District courts undertake a three-part analysis when considering a motion to dismiss pursuant to Federal Rule of Civil Procedure 12(b)(6). Malleus v. George, 641 F.3d 560. 563 (3d Cir. 2011). "First, the court must 'tak[e] note of the elements a plaintiff must plead to state a claim.'" Id. (quoting Ashcroft v. Iqbal, 556 U.S. 662, 675 (2009)). Second, the court must accept as true all of the plaintiff's well-pleaded factual allegations and "construe the complaint in the light most favorable to the plaintiff." Fowler v. UPMC Shadyside, 578 F.3d 203, 210 (3d Cir. 2009). In doing so, the court is free to ignore legal conclusions or factually unsupported accusations that merely state, "the-defendant-unlawfully-harmed-me." Iqbal, 556 U.S. at 678 (citing Twombly, 550 U.S. at 555). Finally, the court must determine whether "the facts alleged in the complaint are sufficient to show that the plaintiff has a 'plausible claim for relief.'" Fowler, 578 F.3d at 211 (quoting Iqbal, 556 U.S. at 679). "The defendant bears the burden of showing that no claim has been presented." Hedges v.
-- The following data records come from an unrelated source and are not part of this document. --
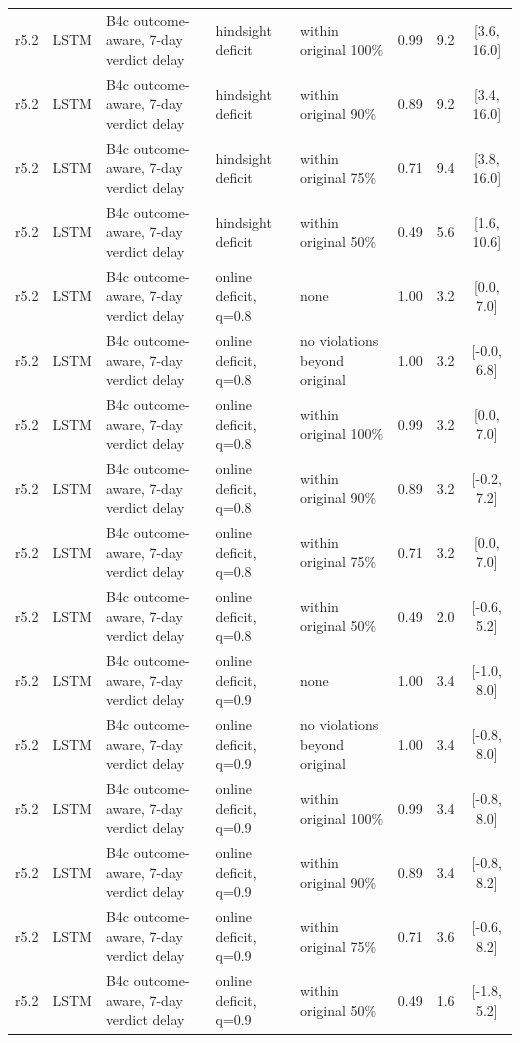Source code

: \documentclass[10pt,onecolumn,letterpaper]{article}
\begin{document}
\begin{longtable}{lllp{4.2cm}p{3.4cm}ccc}
r5.2 & LSTM & B4c outcome-aware, 7-day verdict delay & hindsight deficit & within original 100\% & 0.99 & 9.2 & [3.6, 16.0] \\
r5.2 & LSTM & B4c outcome-aware, 7-day verdict delay & hindsight deficit & within original 90\% & 0.89 & 9.2 & [3.4, 16.0] \\
r5.2 & LSTM & B4c outcome-aware, 7-day verdict delay & hindsight deficit & within original 75\% & 0.71 & 9.4 & [3.8, 16.0] \\
r5.2 & LSTM & B4c outcome-aware, 7-day verdict delay & hindsight deficit & within original 50\% & 0.49 & 5.6 & [1.6, 10.6] \\
r5.2 & LSTM & B4c outcome-aware, 7-day verdict delay & online deficit, q=0.8 & none & 1.00 & 3.2 & [0.0, 7.0] \\
r5.2 & LSTM & B4c outcome-aware, 7-day verdict delay & online deficit, q=0.8 & no violations beyond original & 1.00 & 3.2 & [-0.0, 6.8] \\
r5.2 & LSTM & B4c outcome-aware, 7-day verdict delay & online deficit, q=0.8 & within original 100\% & 0.99 & 3.2 & [0.0, 7.0] \\
r5.2 & LSTM & B4c outcome-aware, 7-day verdict delay & online deficit, q=0.8 & within original 90\% & 0.89 & 3.2 & [-0.2, 7.2] \\
r5.2 & LSTM & B4c outcome-aware, 7-day verdict delay & online deficit, q=0.8 & within original 75\% & 0.71 & 3.2 & [0.0, 7.0] \\
r5.2 & LSTM & B4c outcome-aware, 7-day verdict delay & online deficit, q=0.8 & within original 50\% & 0.49 & 2.0 & [-0.6, 5.2] \\
r5.2 & LSTM & B4c outcome-aware, 7-day verdict delay & online deficit, q=0.9 & none & 1.00 & 3.4 & [-1.0, 8.0] \\
r5.2 & LSTM & B4c outcome-aware, 7-day verdict delay & online deficit, q=0.9 & no violations beyond original & 1.00 & 3.4 & [-0.8, 8.0] \\
r5.2 & LSTM & B4c outcome-aware, 7-day verdict delay & online deficit, q=0.9 & within original 100\% & 0.99 & 3.4 & [-0.8, 8.0] \\
r5.2 & LSTM & B4c outcome-aware, 7-day verdict delay & online deficit, q=0.9 & within original 90\% & 0.89 & 3.4 & [-0.8, 8.2] \\
r5.2 & LSTM & B4c outcome-aware, 7-day verdict delay & online deficit, q=0.9 & within original 75\% & 0.71 & 3.6 & [-0.6, 8.2] \\
r5.2 & LSTM & B4c outcome-aware, 7-day verdict delay & online deficit, q=0.9 & within original 50\% & 0.49 & 1.6 & [-1.8, 5.2] \\

\end{longtable}
\end{document}
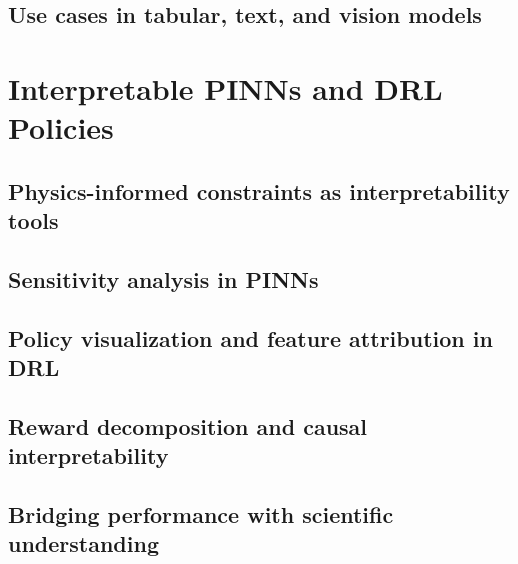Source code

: \subsection{Use cases in tabular, text, and vision models}

\section{Interpretable PINNs and DRL Policies}
\subsection{Physics-informed constraints as interpretability tools}
\subsection{Sensitivity analysis in PINNs}
\subsection{Policy visualization and feature attribution in DRL}
\subsection{Reward decomposition and causal interpretability}
\subsection{Bridging performance with scientific understanding}


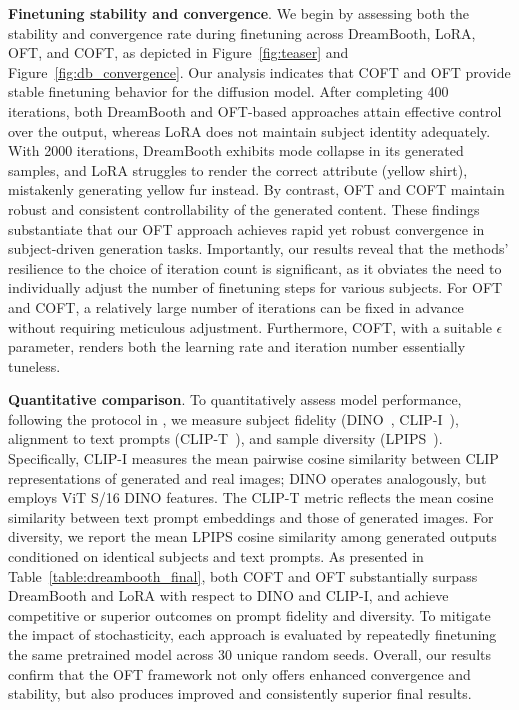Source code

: \textbf{Finetuning stability and convergence}. We begin by assessing both the stability and convergence rate during finetuning across DreamBooth, LoRA, OFT, and COFT, as depicted in Figure~\ref{fig:teaser} and Figure~\ref{fig:db_convergence}. Our analysis indicates that COFT and OFT provide stable finetuning behavior for the diffusion model. After completing 400 iterations, both DreamBooth and OFT-based approaches attain effective control over the output, whereas LoRA does not maintain subject identity adequately. With 2000 iterations, DreamBooth exhibits mode collapse in its generated samples, and LoRA struggles to render the correct attribute (yellow shirt), mistakenly generating yellow fur instead. By contrast, OFT and COFT maintain robust and consistent controllability of the generated content. These findings substantiate that our OFT approach achieves rapid yet robust convergence in subject-driven generation tasks. Importantly, our results reveal that the methods' resilience to the choice of iteration count is significant, as it obviates the need to individually adjust the number of finetuning steps for various subjects. For OFT and COFT, a relatively large number of iterations can be fixed in advance without requiring meticulous adjustment. Furthermore, COFT, with a suitable $\epsilon$ parameter, renders both the learning rate and iteration number essentially tuneless.

\textbf{Quantitative comparison}. To quantitatively assess model performance, following the protocol in \cite{ruiz2023dreambooth}, we measure subject fidelity (DINO~\cite{caron2021emerging}, CLIP-I~\cite{radford2021learning}), alignment to text prompts (CLIP-T~\cite{radford2021learning}), and sample diversity (LPIPS~\cite{zhang2018unreasonable}). Specifically, CLIP-I measures the mean pairwise cosine similarity between CLIP representations of generated and real images; DINO operates analogously, but employs ViT S/16 DINO features. The CLIP-T metric reflects the mean cosine similarity between text prompt embeddings and those of generated images. For diversity, we report the mean LPIPS cosine similarity among generated outputs conditioned on identical subjects and text prompts. As presented in Table~\ref{table:dreambooth_final}, both COFT and OFT substantially surpass DreamBooth and LoRA with respect to DINO and CLIP-I, and achieve competitive or superior outcomes on prompt fidelity and diversity. To mitigate the impact of stochasticity, each approach is evaluated by repeatedly finetuning the same pretrained model across 30 unique random seeds. Overall, our results confirm that the OFT framework not only offers enhanced convergence and stability, but also produces improved and consistently superior final results.

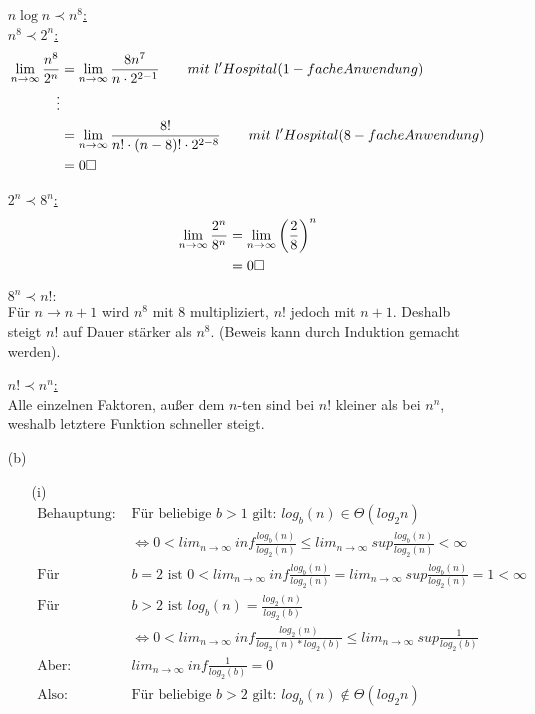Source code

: \documentclass{article}
\begin{document}
\begin{enumerate}
\underline{$n \log n \prec n^8$:} \\



\underline{$n^8 \prec 2^n$:} \\
\begin{align*}
    \lim_{n \to \infty} \frac{n^8}{2^n} &= \lim_{n \to \infty}
        \frac{8n^7}{n \cdot 2^{2-1}} \qquad mit ~ l'Hospital (1-fache Anwendung) \\
        \vdots \\
        &= \lim_{n \to \infty} \frac{8!}{n! \cdot (n-8)! \cdot 2^{2-8}} \qquad mit ~ l'Hospital (8-fache Anwendung) \\
        &= 0 \hfill \square
\end{align*}

\underline{$2^n \prec 8^n$:} \\
\begin{align*}
    \lim_{n \to \infty} \frac{2^n}{8^n} &= \lim_{n \to \infty}
        \left( \frac{2}{8} \right)^n \\
        &= 0 \hfill \square
\end{align*}

\underline{$8^n \prec n!:$} \\
Für $n \to n+1$ wird $n^8$ mit 8 multipliziert, $n!$ jedoch mit $n+1$. Deshalb
steigt $n!$ auf Dauer stärker als $n^8$. (Beweis kann durch Induktion gemacht
werden).

\underline{$n! \prec n^n$:} \\
Alle einzelnen Faktoren, außer dem $n$-ten sind bei $n!$ kleiner als bei $n^n$,
weshalb letztere Funktion schneller steigt.

\item[(b)]

\begin{enumerate}
\item[(i)]
	\begin{align*}
	\text{Behauptung: } &\text{Für beliebige } b > 1 \text{ gilt: } log_b(n) \in \Theta(log_2n) \\
	&\Leftrightarrow 0 < lim_{n \rightarrow \infty}~ inf \frac{log_b(n)}{log_2(n)} \le 
		lim_{n \rightarrow \infty}~ sup \frac{log_b(n)}{log_2(n)} < \infty \\
	\text{Für } &b=2 \text{ ist } 0 <  lim_{n \rightarrow \infty}~ inf \frac{log_b(n)}{log_2(n)} 
		= lim_{n \rightarrow \infty}~ sup \frac{log_b(n)}{log_2(n)} = 1 < \infty \\
	\text{Für } &b>2 \text{ ist } log_b(n) = \frac{log_2(n)}{log_2(b)} \\
	&\Leftrightarrow 0 < lim_{n \rightarrow \infty}~ inf \frac{log_2(n)}{log_2(n)*log_2(b)} 
		\le lim_{n \rightarrow \infty}~ sup \frac{1}{log_2(b)} \\
	\text{Aber: } &lim_{n \rightarrow \infty}~ inf \frac{1}{log_2(b)} = 0  \\
	\text{Also: } &\text{Für beliebige } b > 2 \text{ gilt: } log_b(n) \notin \Theta(log_2n) \\   
	\end{align*}


\end{enumerate}
\end{enumerate}
\end{document}

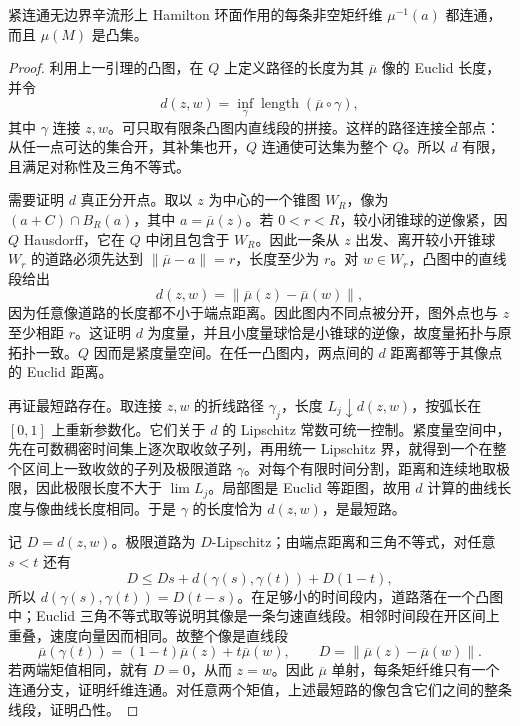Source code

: \begin{theorem}\label{g4:thm:1202:connected-fibres}
	紧连通无边界辛流形上 Hamilton 环面作用的每条非空矩纤维 \(\mu^{-1}(a)\) 都连通，而且 \(\mu(M)\) 是凸集。
\end{theorem}
\begin{proof}
	利用上一引理的凸图，在 \(Q\) 上定义路径的长度为其 \(\overline\mu\) 像的 Euclid 长度，并令
	\[
		d(z,w)=\inf_\gamma\operatorname{length}(\overline\mu\circ\gamma),
	\]
	其中 \(\gamma\) 连接 \(z,w\)。可只取有限条凸图内直线段的拼接。这样的路径连接全部点：从任一点可达的集合开，其补集也开，\(Q\) 连通使可达集为整个 \(Q\)。所以 \(d\) 有限，且满足对称性及三角不等式。

	需要证明 \(d\) 真正分开点。取以 \(z\) 为中心的一个锥图 \(W_R\)，像为 \((a+C)\cap B_R(a)\)，其中 \(a=\overline\mu(z)\)。若 \(0<r<R\)，较小闭锥球的逆像紧，因 \(Q\) Hausdorff，它在 \(Q\) 中闭且包含于 \(W_R\)。因此一条从 \(z\) 出发、离开较小开锥球 \(W_r\) 的道路必须先达到 \(\|\overline\mu-a\|=r\)，长度至少为 \(r\)。对 \(w\in W_r\)，凸图中的直线段给出
	\[
		d(z,w)=\|\overline\mu(z)-\overline\mu(w)\|,
	\]
	因为任意像道路的长度都不小于端点距离。因此图内不同点被分开，图外点也与 \(z\) 至少相距 \(r\)。这证明 \(d\) 为度量，并且小度量球恰是小锥球的逆像，故度量拓扑与原拓扑一致。\(Q\) 因而是紧度量空间。在任一凸图内，两点间的 \(d\) 距离都等于其像点的 Euclid 距离。

	再证最短路存在。取连接 \(z,w\) 的折线路径 \(\gamma_j\)，长度 \(L_j\downarrow d(z,w)\)，按弧长在 \([0,1]\) 上重新参数化。它们关于 \(d\) 的 Lipschitz 常数可统一控制。紧度量空间中，先在可数稠密时间集上逐次取收敛子列，再用统一 Lipschitz 界，就得到一个在整个区间上一致收敛的子列及极限道路 \(\gamma\)。对每个有限时间分割，距离和连续地取极限，因此极限长度不大于 \(\lim L_j\)。局部图是 Euclid 等距图，故用 \(d\) 计算的曲线长度与像曲线长度相同。于是 \(\gamma\) 的长度恰为 \(d(z,w)\)，是最短路。

	记 \(D=d(z,w)\)。极限道路为 \(D\)-Lipschitz；由端点距离和三角不等式，对任意 \(s<t\) 还有
	\[
		D\leq Ds+d(\gamma(s),\gamma(t))+D(1-t),
	\]
	所以 \(d(\gamma(s),\gamma(t))=D(t-s)\)。在足够小的时间段内，道路落在一个凸图中；Euclid 三角不等式取等说明其像是一条匀速直线段。相邻时间段在开区间上重叠，速度向量因而相同。故整个像是直线段
	\[
		\overline\mu(\gamma(t))
		=(1-t)\overline\mu(z)+t\overline\mu(w),
		\qquad
		D=\|\overline\mu(z)-\overline\mu(w)\|.
	\]
	若两端矩值相同，就有 \(D=0\)，从而 \(z=w\)。因此 \(\overline\mu\) 单射，每条矩纤维只有一个连通分支，证明纤维连通。对任意两个矩值，上述最短路的像包含它们之间的整条线段，证明凸性。
\end{proof}

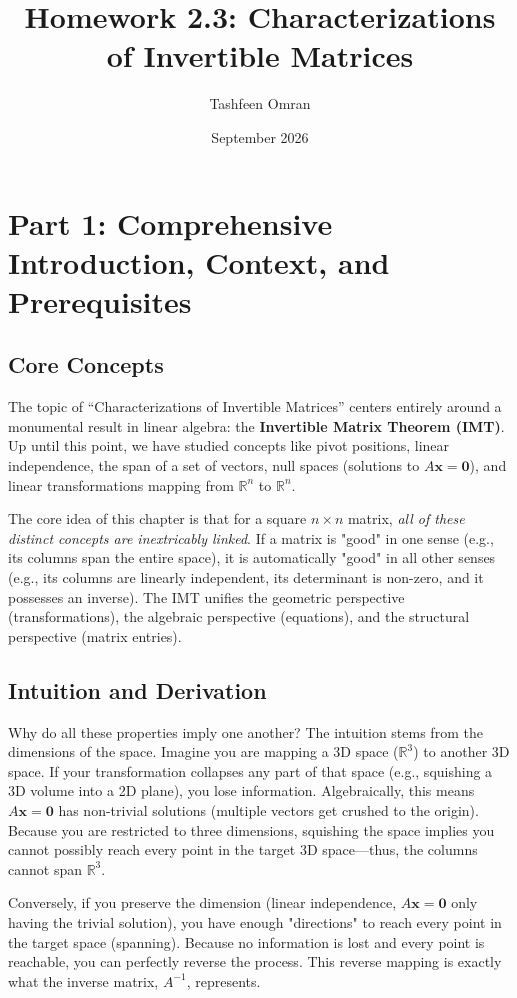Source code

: \documentclass[12pt]{article}
\title{Homework 2.3: Characterizations of Invertible Matrices}
\author{Tashfeen Omran}
\date{September 2026}
\begin{document}
\maketitle

\section{Part 1: Comprehensive Introduction, Context, and Prerequisites}

\subsection{Core Concepts}
The topic of ``Characterizations of Invertible Matrices'' centers entirely around a monumental result in linear algebra: the \textbf{Invertible Matrix Theorem (IMT)}. Up until this point, we have studied concepts like pivot positions, linear independence, the span of a set of vectors, null spaces (solutions to $A\mathbf{x} = \mathbf{0}$), and linear transformations mapping from $\mathbb{R}^n$ to $\mathbb{R}^n$. 

The core idea of this chapter is that for a square $n \times n$ matrix, \emph{all of these distinct concepts are inextricably linked}. If a matrix is "good" in one sense (e.g., its columns span the entire space), it is automatically "good" in all other senses (e.g., its columns are linearly independent, its determinant is non-zero, and it possesses an inverse). The IMT unifies the geometric perspective (transformations), the algebraic perspective (equations), and the structural perspective (matrix entries).

\subsection{Intuition and Derivation}
Why do all these properties imply one another? The intuition stems from the dimensions of the space. Imagine you are mapping a 3D space ($\mathbb{R}^3$) to another 3D space. 
If your transformation collapses any part of that space (e.g., squishing a 3D volume into a 2D plane), you lose information. Algebraically, this means $A\mathbf{x} = \mathbf{0}$ has non-trivial solutions (multiple vectors get crushed to the origin). Because you are restricted to three dimensions, squishing the space implies you cannot possibly reach every point in the target 3D space—thus, the columns cannot span $\mathbb{R}^3$. 

Conversely, if you preserve the dimension (linear independence, $A\mathbf{x} = \mathbf{0}$ only having the trivial solution), you have enough "directions" to reach every point in the target space (spanning). Because no information is lost and every point is reachable, you can perfectly reverse the process. This reverse mapping is exactly what the inverse matrix, $A^{-1}$, represents. 
\end{document}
United States, 404 F.3d 744, 750 (3d Cir. 2005).

III. DISCUSSION

A. Plaintiff Fails to State an FDCPA Claim

To state a claim under the FDCPA, a plaintiff must allege that: "(1) he or she is a 'consumer' who is harmed by violations of the FDCPA; (2) the 'debt' arises out of a transaction entered into primarily for personal, family, or household purposes; (3) the defendant collecting the debt is a 'debt collector'; and (4) the defendant has violated, by act or omission, a provision of the FDCPA." Ulrich v. Radius Glob. Sols., LLC, No. 18-15797, 2019 WL 3430472, at *3 (D.N.J. July 30, 2019) (internal citations omitted).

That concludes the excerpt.